### TRY IT
In the entries that follow, the line with "- MongoDB database" opens the range and the line with "- No option for public user registration" closes it; repeat that range exactly, both lines included.

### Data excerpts
┌────────

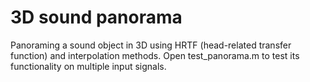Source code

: # 3D sound panorama
Panoraming a sound object in 3D using HRTF (head-related transfer function) and interpolation methods. Open test_panorama.m to test its functionality on multiple input signals.   
 
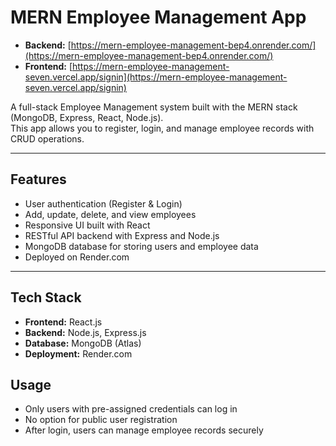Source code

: # MERN Employee Management App

- **Backend:** [https://mern-employee-management-bep4.onrender.com/](https://mern-employee-management-bep4.onrender.com/)  
- **Frontend:** [https://mern-employee-management-seven.vercel.app/signin](https://mern-employee-management-seven.vercel.app/signin)

A full-stack Employee Management system built with the MERN stack (MongoDB, Express, React, Node.js).  
This app allows you to register, login, and manage employee records with CRUD operations.

---

## Features

- User authentication (Register & Login)  
- Add, update, delete, and view employees  
- Responsive UI built with React  
- RESTful API backend with Express and Node.js  
- MongoDB database for storing users and employee data  
- Deployed on Render.com  

---

## Tech Stack

- **Frontend:** React.js  
- **Backend:** Node.js, Express.js  
- **Database:** MongoDB (Atlas)  
- **Deployment:** Render.com  

## Usage

- Only users with pre-assigned credentials can log in  
- No option for public user registration  
- After login, users can manage employee records securely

└────────

### RESPONSE
- MongoDB database for storing users and employee data  
- Deployed on Render.com  

---

## Tech Stack

- **Frontend:** React.js  
- **Backend:** Node.js, Express.js  
- **Database:** MongoDB (Atlas)  
- **Deployment:** Render.com  

## Usage

- Only users with pre-assigned credentials can log in  
- No option for public user registration  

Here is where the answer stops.